Chronic social stress induces DNA methylation changes at an evolutionary conserved intergenic region in chromosome X

Abstract

Chronic stress resulting from prolonged exposure to negative life events increases the risk of mood and anxiety disorders. Although chronic stress can change gene expression relevant for behavior, molecular regulators of this change have not been fully determined. One process that could play a role is DNA methylation, an epigenetic process whereby a methyl group is added onto nucleotides, predominantly cytosine in the CpG context, and which can be induced by chronic stress. It is unknown to what extent chronic social defeat, a model of human social stress, influences DNA methylation patterns across the genome. Our study addressed this question by using a targeted-capture approach called Methyl-Seq to investigate DNA methylation patterns of the dentate gyrus at putative regulatory regions across the mouse genome from mice exposed to 14 days of social defeat. Findings were replicated in independent cohorts by bisulfite-pyrosequencing. Two differentially methylated regions (DMRs) were identified. One DMR was located at intron 9 of Drosha, and it showed reduced methylation in stressed mice. This observation replicated in one of two independent cohorts. A second DMR was identified at an intergenic region of chromosome X, and methylation in this region was increased in stressed mice. This methylation difference replicated in two independent cohorts and in Major Depressive Disorder (MDD) postmortem brains. These results highlight a region not previously known to be differentially methylated by chronic social defeat stress and which may be involved in MDD.

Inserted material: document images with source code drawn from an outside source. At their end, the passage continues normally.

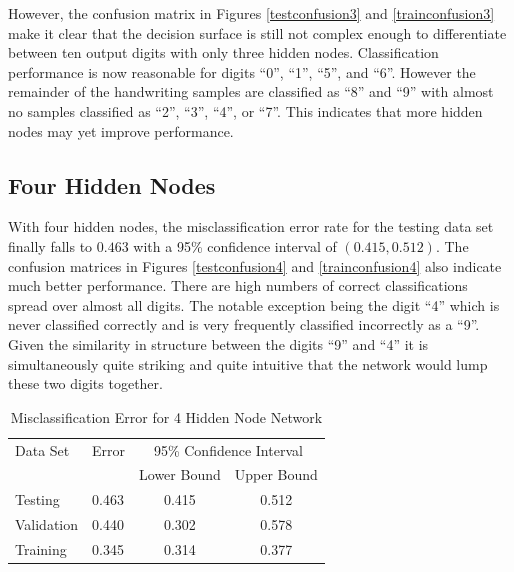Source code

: \documentclass{article}
\begin{document}
However, the confusion matrix in Figures \ref{testconfusion3} and \ref{trainconfusion3} make it clear that the decision surface is still not complex enough to differentiate between ten output digits with only three hidden nodes. Classification performance is now reasonable for digits ``0'', ``1'', ``5'', and ``6''. However the remainder of the handwriting samples are classified as ``8'' and ``9'' with almost no samples classified as ``2'', ``3'', ``4'', or ``7''. This indicates that more hidden nodes may yet improve performance. 

\subsection{Four Hidden Nodes}\label{hidden4}

With four hidden nodes, the misclassification error rate for the testing data set finally falls to \(0.463\) with a 95\% confidence interval of \((0.415 , 0.512)\). The confusion matrices in Figures \ref{testconfusion4} and \ref{trainconfusion4} also indicate much better performance. There are high numbers of correct classifications spread over almost all digits. The notable exception being the digit ``4'' which is never classified correctly and is very frequently classified incorrectly as a ``9''. Given the similarity in structure between the digits ``9'' and ``4'' it is simultaneously quite striking and quite intuitive that the network would lump these two digits together.

\begin{table}
\caption{Misclassification Error for 4 Hidden Node Network}
\begin{center}
\begin{tabular}{llcc}
\toprule
Data Set & Error & \multicolumn{2}{c}{95\% Confidence Interval} \\
\cmidrule(r){3-4}
& & Lower Bound & Upper Bound \\
\midrule
Testing       & 0.463 &  0.415 & 0.512  \\
Validation    & 0.440 &  0.302 & 0.578  \\
Training      & 0.345 &  0.314 & 0.377  \\
\bottomrule
\end{tabular}
\label{table4}
\end{center}
\end{table}
\end{document}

Keywords: DNA methylation; Major depressive disorder; Methyl-Seq; postmortem brain; social defeat stress.

Figure 1.

Behavioral phenotypes, organ weight and corticosterone level of mice following 14-day social defeat stress (N = 16) compared to control mice (n = 16). (a–b) Open field test. (c–e) Elevated plus maze. (f) Sucrose preference test. (g–i) Organ weights. (a) Time spent immobile. (b) Time spent in inner zone. (c) Time spent in closed arm. (d) Time spent in center. (e) Time spent in open arm. (f) Consumption of sucrose solution. (g) Adrenal gland hypertrophy. (h) Splenic hypertrophy. (i) Thymic atrophy. (j) Basal corticosterone level. N.S.: not significant; *: P < 0.05; **: P < 0.0001. Figure shows mean ± S.E.M.

Figure 2.

Bisulfite-pyrosequencing of DMCs in the intergenic region on Chromosome X and intron 9 Drosha. Bisulfite-pyrosequencing of intergenic region on chromosome X in (a) cohort 2 (n = 7 stressed and 12 control mice) and (b) cohort 3 (n = 15 stressed and 15 control mice). Bisulfite-pyrosequencing in intron 9 of Drosha for (c) cohort 2 and (d) cohort 3. Figures shown are mean ± S.E.M. Data was analyzed using one-way ANOVA and corrected for multiple testing using Holm-Šídák test. ***: P < 0.001; *: P < 0.05; N.S.: not significant.

Figure 3.

Methylation differences of DMRs at intergenic region of chromosome X and intron 9 of Drosha. Methylation of CpGs detected by bisulfite-pyrosequencing were averaged across the region and compared between stressed and control mice. DMR at the intergenic region of chromosome X in replication (a) cohort 2 and (b) cohort 3. DMR at intron 9 of Drosha in replication (c) cohort 2 and (d) cohort 3. Figures shown are mean ± S.E.M of the DMR for each group. #: P = 0.052; *: P < 0.05; **: P < 0.01; N.S; not significant. P values were calculated using student’s t-test.

Figure 4.

Comparison of DNA methylation between MDD and controls at the evolutionary conserved intergenic region at chromosome X and intron 9 of DROSHA in Broadman Area 46. (a–c) Intergenic region of chromosome X. (d–f) Intron 9 of DROSHA. Linear mixed modeling was used to compare DNA methylation at the DMRs between (a, d) all MDD cases vs. controls, (b, e) MDD suicide cases vs. controls and (c, f) MDD non-suicide cases vs. controls. Figures shown are mean ± S.E.M of the DMR for each group. P values were calculated using likelihood ratio test as described in material and methods controlling for age, race, sex, postmortem interval, and pH. **: P < 0.01 [χ² (1) = ~7.3]; *: P < 0.05 [χ² (1) = ~4]; N.S.: not significant.